Visual Studio 2010 RTM + Windows Phone 7 CTP April Refresh

Success!

A week after complaining about the fight with VS2010 and WP7CTP, they released an April refresh of the Windows Phone 7 Development Kit CTP that works with the full release of Visual Studio 2010.

I started on my home machine, where I had only ever installed the WP7 CTP with its Visual Studio 2010 Express version. That install had always worked. After an uninstall of that, including the leftover packages listed in the Programs and Features list, I was able to install the following, in this order (I can't say how much the order matters, but this worked for me):

Visual Studio 2010 Professional
Microsoft Windows Phone Developer Tools CTP - ENU
Microsoft Expression Blend Add-in Preview 2 for Windows Phone
Microsoft Expression Blend SDK Preview 2 for Windows Phone
Microsoft Silverlight 4 Tools RC2 for Visual Studio 2010
Microsoft Expression Blend 4 RC
WCF RIA Services Toolkit April 2010

Of course, you might not need all of this -- I'm aiming for a complete development environment -- but all of the above does seem to work together fine.

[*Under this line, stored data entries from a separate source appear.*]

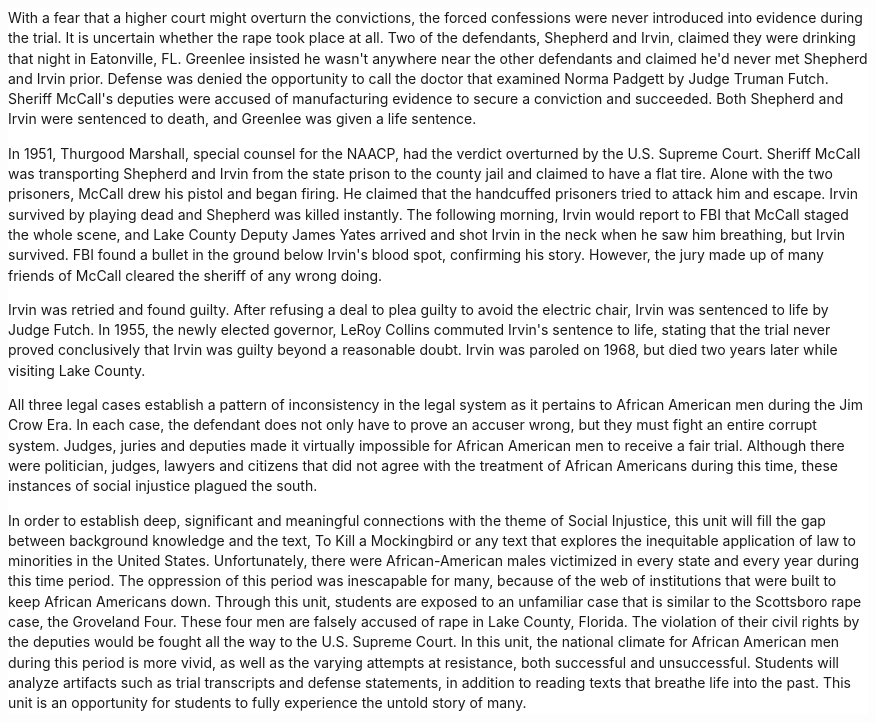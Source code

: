 <p>
  With a fear that a higher court might overturn the convictions, the forced confessions were never introduced into evidence during the trial. It is uncertain whether the rape took place at all. Two of the defendants, Shepherd and Irvin, claimed they were drinking that night in Eatonville, FL. Greenlee insisted he wasn't anywhere near the other defendants and claimed he'd never met Shepherd and Irvin prior. Defense was denied the opportunity to call the doctor that examined Norma Padgett by Judge Truman Futch. Sheriff McCall's deputies were accused of manufacturing evidence to secure a conviction and succeeded. Both Shepherd and Irvin were sentenced to death, and Greenlee was given a life sentence.
 </p>
<p>
  In 1951, Thurgood Marshall, special counsel for the NAACP, had the verdict overturned by the U.S. Supreme Court. Sheriff McCall was transporting Shepherd and Irvin from the state prison to the county jail and claimed to have a flat tire. Alone with the two prisoners, McCall drew his pistol and began firing. He claimed that the handcuffed prisoners tried to attack him and escape. Irvin survived by playing dead and Shepherd was killed instantly. The following morning, Irvin would report to FBI that McCall staged the whole scene, and Lake County Deputy James Yates arrived and shot Irvin in the neck when he saw him breathing, but Irvin survived. FBI found a bullet in the ground below Irvin's blood spot, confirming his story. However, the jury made up of many friends of McCall cleared the sheriff of any wrong doing.
 </p>
<p>
  Irvin was retried and found guilty. After refusing a deal to plea guilty to avoid the electric chair, Irvin was sentenced to life by Judge Futch. In 1955, the newly elected governor, LeRoy Collins commuted Irvin's sentence to life, stating that the trial never proved conclusively that Irvin was guilty beyond a reasonable doubt. Irvin was paroled on 1968, but died two years later while visiting Lake County.
 </p>
<p>
  All three legal cases establish a pattern of inconsistency in the legal system as it pertains to African American men during the Jim Crow Era. In each case, the defendant does not only have to prove an accuser wrong, but they must fight an entire corrupt system. Judges, juries and deputies made it virtually impossible for African American men to receive a fair trial. Although there were politician, judges, lawyers and citizens that did not agree with the treatment of African Americans during this time, these instances of social injustice plagued the south.
 </p>
<p>
  In order to establish deep, significant and meaningful connections with the theme of Social Injustice, this unit will fill the gap between background knowledge and the text, To Kill a Mockingbird or any text that explores the inequitable application of law to minorities in the United States. Unfortunately, there were African-American males victimized in every state and every year during this time period. The oppression of this period was inescapable for many, because of the web of institutions that were built to keep African Americans down. Through this unit, students are exposed to an unfamiliar case that is similar to the Scottsboro rape case, the Groveland Four. These four men are falsely accused of rape in Lake County, Florida. The violation of their civil rights by the deputies would be fought all the way to the U.S. Supreme Court. In this unit, the national climate for African American men during this period is more vivid, as well as the varying attempts at resistance, both successful and unsuccessful. Students will analyze artifacts such as trial transcripts and defense statements, in addition to reading texts that breathe life into the past. This unit is an opportunity for students to fully experience the untold story of many.
 </p>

There are a few issues mentioned in the release notes, one of which doesn't affect me but might affect others: any assemblies signed with Authenticode will fail to load (a workaround is available until a next release of the CTP can be made); and the fact that existing projects, made with the previous release of CTP, will not work correctly because of a new section required in the manifest file. While the release notes spell this out, and Visual Studio will pop up a dialog to this effect, it's not a cut-and-pastable block of text, so I'll provide one here:

<Capabilities>
<Capability Name="ID_CAP_NETWORKING" />
<Capability Name="ID_CAP_LOCATION" />
<Capability Name="ID_CAP_SENSORS" />
<Capability Name="ID_CAP_MICROPHONE" />
<Capability Name="ID_CAP_MEDIALIB" />
<Capability Name="ID_CAP_GAMERSERVICES" />
<Capability Name="ID_CAP_PHONEDIALER" />
<Capability Name="ID_CAP_PUSH_NOTIFICATION" />
<Capability Name="ID_CAP_WEBBROWSERCOMPONENT" />
</Capabilities>

This should replace the empty <Capabilities> section in the WMAppManifest.xml file of older WP7 projects.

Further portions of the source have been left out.